» Directions for this task:
Pick out and copy every line below that has the word "相当于下列代码".

[Saved data entries]
--

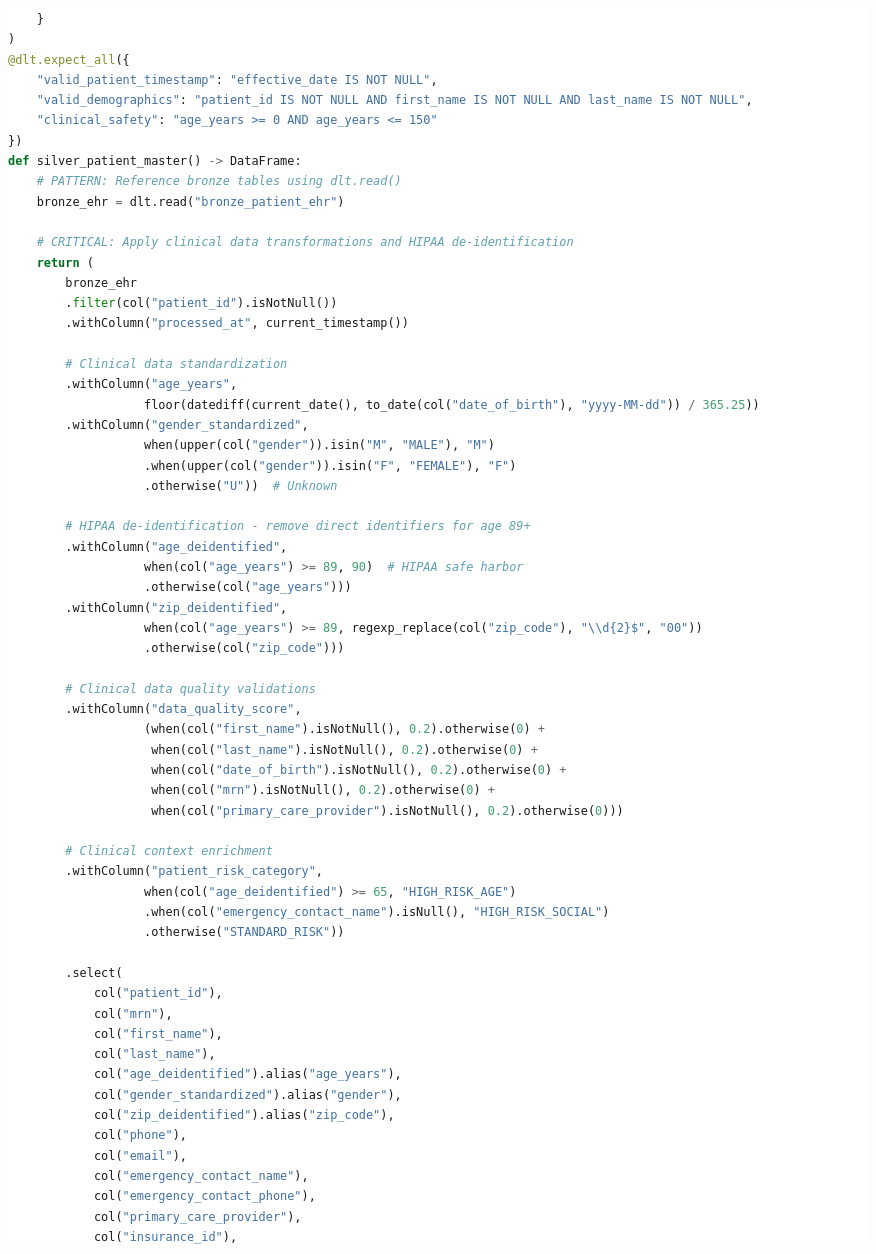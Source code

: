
 ```python
    }
)
@dlt.expect_all({
    "valid_patient_timestamp": "effective_date IS NOT NULL",
    "valid_demographics": "patient_id IS NOT NULL AND first_name IS NOT NULL AND last_name IS NOT NULL",
    "clinical_safety": "age_years >= 0 AND age_years <= 150"
})
def silver_patient_master() -> DataFrame:
    # PATTERN: Reference bronze tables using dlt.read()
    bronze_ehr = dlt.read("bronze_patient_ehr")
    
    # CRITICAL: Apply clinical data transformations and HIPAA de-identification
    return (
        bronze_ehr
        .filter(col("patient_id").isNotNull())
        .withColumn("processed_at", current_timestamp())
        
        # Clinical data standardization
        .withColumn("age_years", 
                   floor(datediff(current_date(), to_date(col("date_of_birth"), "yyyy-MM-dd")) / 365.25))
        .withColumn("gender_standardized", 
                   when(upper(col("gender")).isin("M", "MALE"), "M")
                   .when(upper(col("gender")).isin("F", "FEMALE"), "F")
                   .otherwise("U"))  # Unknown
        
        # HIPAA de-identification - remove direct identifiers for age 89+
        .withColumn("age_deidentified",
                   when(col("age_years") >= 89, 90)  # HIPAA safe harbor
                   .otherwise(col("age_years")))
        .withColumn("zip_deidentified",
                   when(col("age_years") >= 89, regexp_replace(col("zip_code"), "\\d{2}$", "00"))
                   .otherwise(col("zip_code")))
        
        # Clinical data quality validations
        .withColumn("data_quality_score",
                   (when(col("first_name").isNotNull(), 0.2).otherwise(0) +
                    when(col("last_name").isNotNull(), 0.2).otherwise(0) +
                    when(col("date_of_birth").isNotNull(), 0.2).otherwise(0) +
                    when(col("mrn").isNotNull(), 0.2).otherwise(0) +
                    when(col("primary_care_provider").isNotNull(), 0.2).otherwise(0)))
        
        # Clinical context enrichment
        .withColumn("patient_risk_category",
                   when(col("age_deidentified") >= 65, "HIGH_RISK_AGE")
                   .when(col("emergency_contact_name").isNull(), "HIGH_RISK_SOCIAL")
                   .otherwise("STANDARD_RISK"))
        
        .select(
            col("patient_id"),
            col("mrn"),
            col("first_name"),
            col("last_name"), 
            col("age_deidentified").alias("age_years"),
            col("gender_standardized").alias("gender"),
            col("zip_deidentified").alias("zip_code"),
            col("phone"),
            col("email"),
            col("emergency_contact_name"),
            col("emergency_contact_phone"),
            col("primary_care_provider"),
            col("insurance_id"),
```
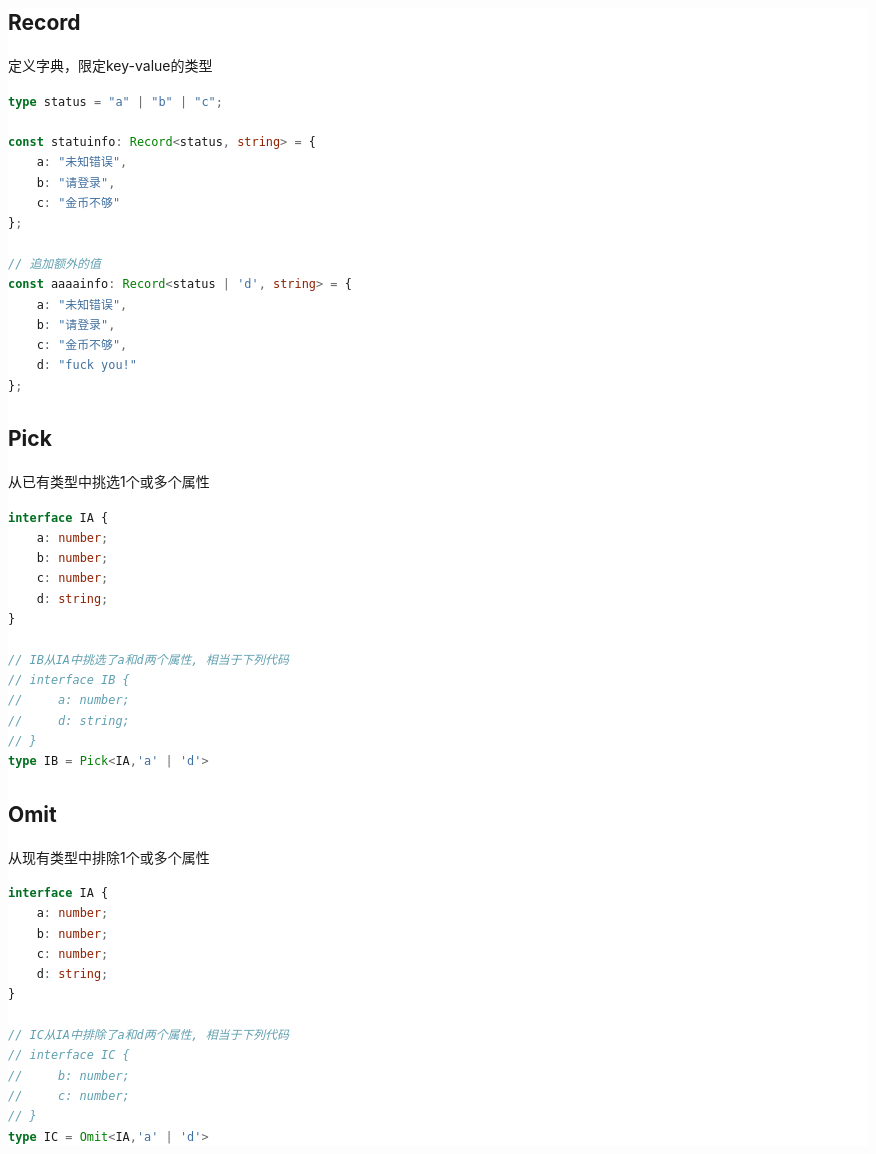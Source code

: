 ## Record

定义字典，限定key-value的类型

```typescript
type status = "a" | "b" | "c";

const statuinfo: Record<status, string> = {
    a: "未知错误",
    b: "请登录",
    c: "金币不够"
};

// 追加额外的值
const aaaainfo: Record<status | 'd', string> = {
    a: "未知错误",
    b: "请登录",
    c: "金币不够",
    d: "fuck you!"
};
```

## Pick

从已有类型中挑选1个或多个属性

```typescript
interface IA {
    a: number;
    b: number;
    c: number;
    d: string;
}

// IB从IA中挑选了a和d两个属性, 相当于下列代码
// interface IB {
//     a: number;
//     d: string;
// }
type IB = Pick<IA,'a' | 'd'>
```

## Omit

从现有类型中排除1个或多个属性

```typescript
interface IA {
    a: number;
    b: number;
    c: number;
    d: string;
}

// IC从IA中排除了a和d两个属性, 相当于下列代码
// interface IC {
//     b: number;
//     c: number;
// }
type IC = Omit<IA,'a' | 'd'>
```

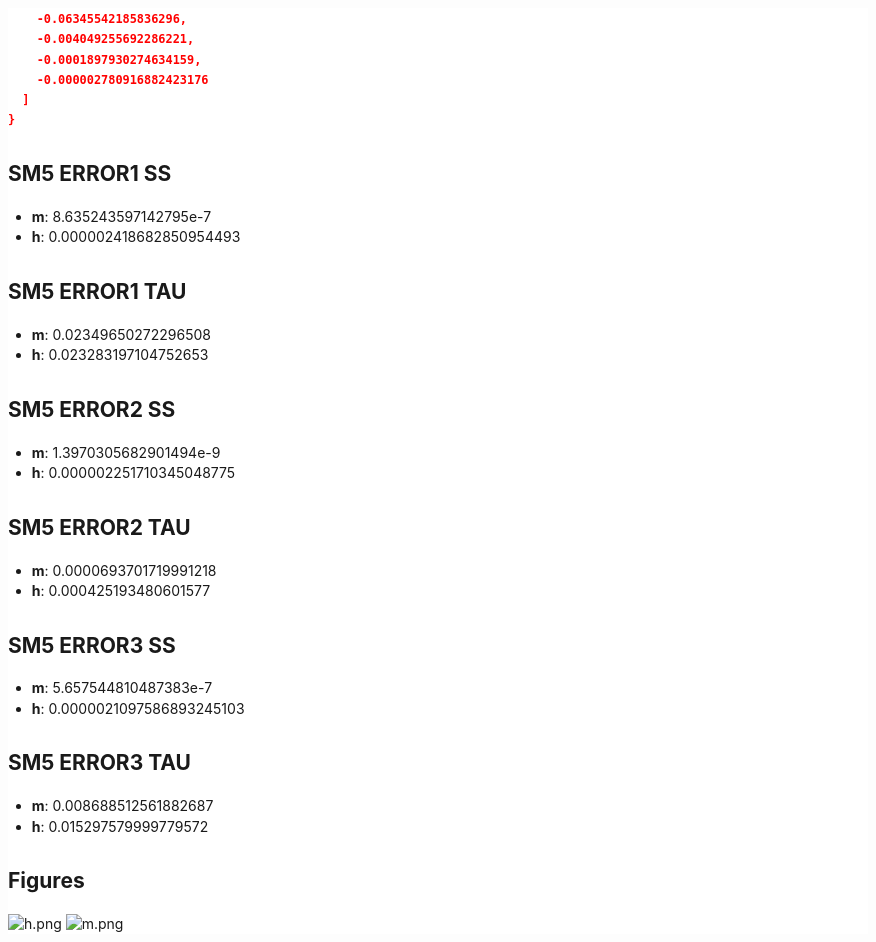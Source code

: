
 ```json
    -0.06345542185836296,
    -0.004049255692286221,
    -0.0001897930274634159,
    -0.000002780916882423176
  ]
}
```

## SM5 ERROR1 SS

- **m**: 8.635243597142795e-7
- **h**: 0.000002418682850954493

## SM5 ERROR1 TAU

- **m**: 0.02349650272296508
- **h**: 0.023283197104752653

## SM5 ERROR2 SS

- **m**: 1.3970305682901494e-9
- **h**: 0.000002251710345048775

## SM5 ERROR2 TAU

- **m**: 0.0000693701719991218
- **h**: 0.000425193480601577

## SM5 ERROR3 SS

- **m**: 5.657544810487383e-7
- **h**: 0.0000021097586893245103

## SM5 ERROR3 TAU

- **m**: 0.008688512561882687
- **h**: 0.015297579999779572

## Figures

![h.png](images/h.png)
![m.png](images/m.png)
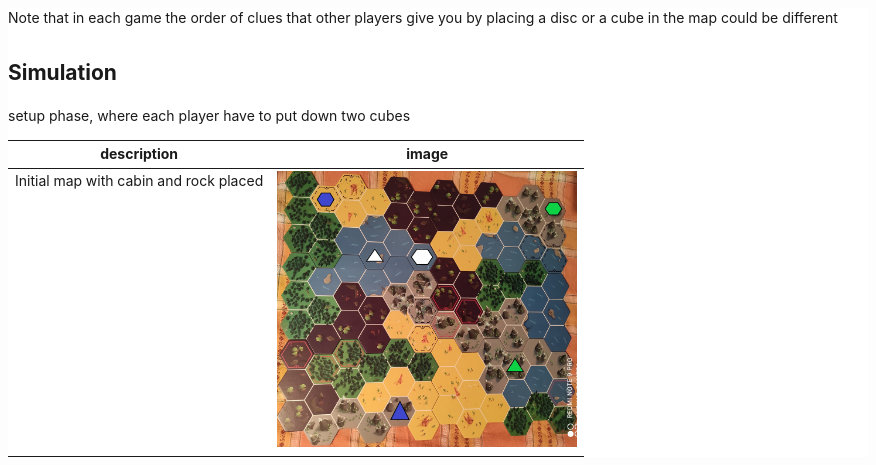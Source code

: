 Note that in each game the order of clues that other players 
give you by placing a disc or a cube in the map could be different

## Simulation

setup phase, where each player have to put down two cubes

|description|image|
|------|----|
|Initial map with cabin and rock placed|<img src="./images/simulation/simulation - 0.jpg" width=300> |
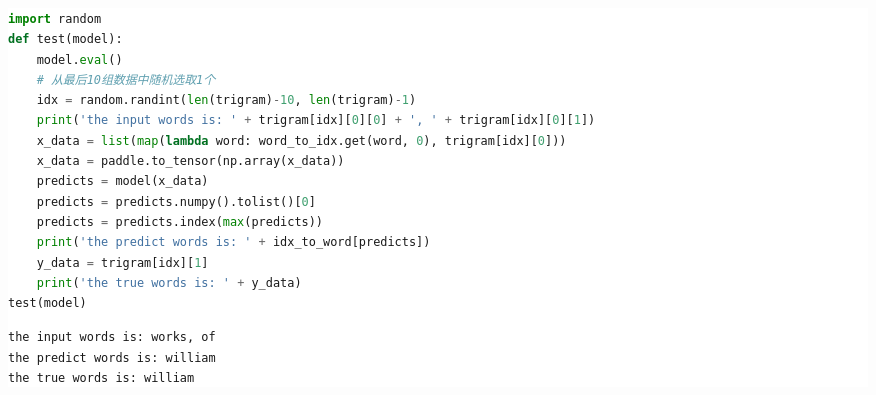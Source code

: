 
```python
import random
def test(model):
    model.eval()
    # 从最后10组数据中随机选取1个
    idx = random.randint(len(trigram)-10, len(trigram)-1)
    print('the input words is: ' + trigram[idx][0][0] + ', ' + trigram[idx][0][1])
    x_data = list(map(lambda word: word_to_idx.get(word, 0), trigram[idx][0]))
    x_data = paddle.to_tensor(np.array(x_data))
    predicts = model(x_data)
    predicts = predicts.numpy().tolist()[0]
    predicts = predicts.index(max(predicts))
    print('the predict words is: ' + idx_to_word[predicts])
    y_data = trigram[idx][1]
    print('the true words is: ' + y_data)
test(model)
```

    the input words is: works, of
    the predict words is: william
    the true words is: william

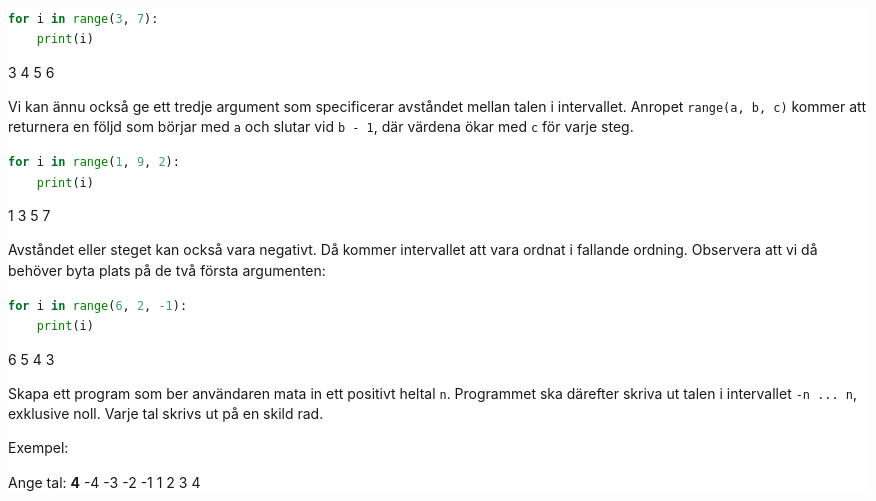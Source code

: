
 ```python
for i in range(3, 7):
    print(i)
```

<sample-output>

3
4
5
6

</sample-output>

Vi kan ännu också ge ett tredje argument som specificerar avståndet mellan talen i intervallet. Anropet `range(a, b, c)` kommer att returnera en följd som börjar med `a` och slutar vid `b - 1`, där värdena ökar med `c` för varje steg.

```python
for i in range(1, 9, 2):
    print(i)
```

<sample-output>

1
3
5
7

</sample-output>

Avståndet eller steget kan också vara negativt. Då kommer intervallet att vara ordnat i fallande ordning. Observera att vi då behöver byta plats på de två första argumenten:

```python
for i in range(6, 2, -1):
    print(i)
```

<sample-output>

6
5
4
3

</sample-output>

<programming-exercise name='Från negativ till positiv' tmcname='osa04-11b_negativ_till_positiv'>

Skapa ett program som ber användaren mata in ett positivt heltal `n`. Programmet ska därefter skriva ut talen i intervallet `-n ... n`, exklusive noll. Varje tal skrivs ut på en skild rad.

Exempel:

<sample-output>

Ange tal: **4**
-4
-3
-2
-1
1
2
3
4
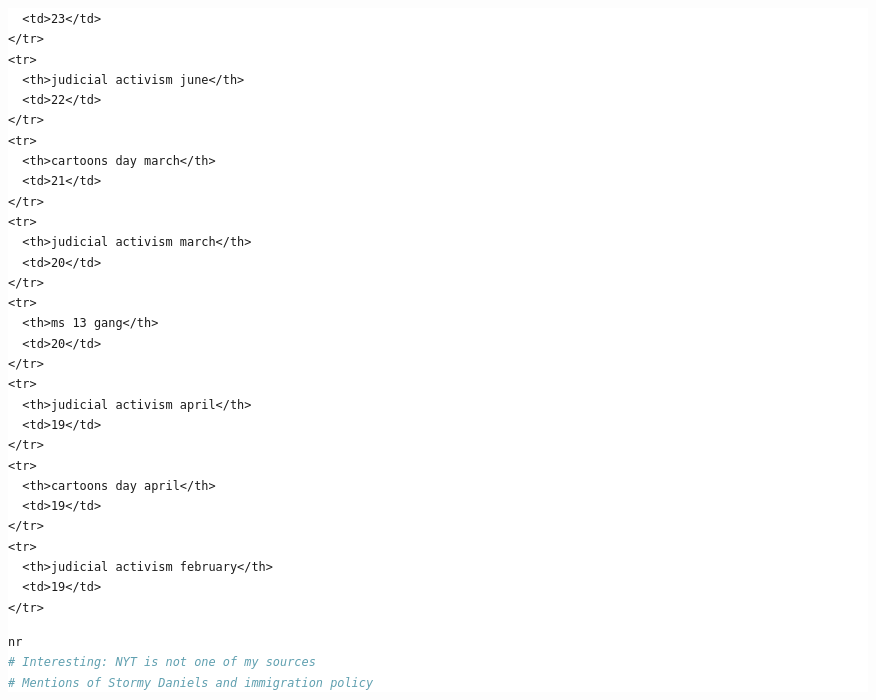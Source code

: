       <td>23</td>
    </tr>
    <tr>
      <th>judicial activism june</th>
      <td>22</td>
    </tr>
    <tr>
      <th>cartoons day march</th>
      <td>21</td>
    </tr>
    <tr>
      <th>judicial activism march</th>
      <td>20</td>
    </tr>
    <tr>
      <th>ms 13 gang</th>
      <td>20</td>
    </tr>
    <tr>
      <th>judicial activism april</th>
      <td>19</td>
    </tr>
    <tr>
      <th>cartoons day april</th>
      <td>19</td>
    </tr>
    <tr>
      <th>judicial activism february</th>
      <td>19</td>
    </tr>
  </tbody>
</table>
</div>




```python
nr
# Interesting: NYT is not one of my sources
# Mentions of Stormy Daniels and immigration policy
```




<div>
<style scoped>
    .dataframe tbody tr th:only-of-type {
        vertical-align: middle;
    }

    .dataframe tbody tr th {
        vertical-align: top;
    }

--

» Task output:
// IB从IA中挑选了a和d两个属性, 相当于下列代码
// IC从IA中排除了a和d两个属性, 相当于下列代码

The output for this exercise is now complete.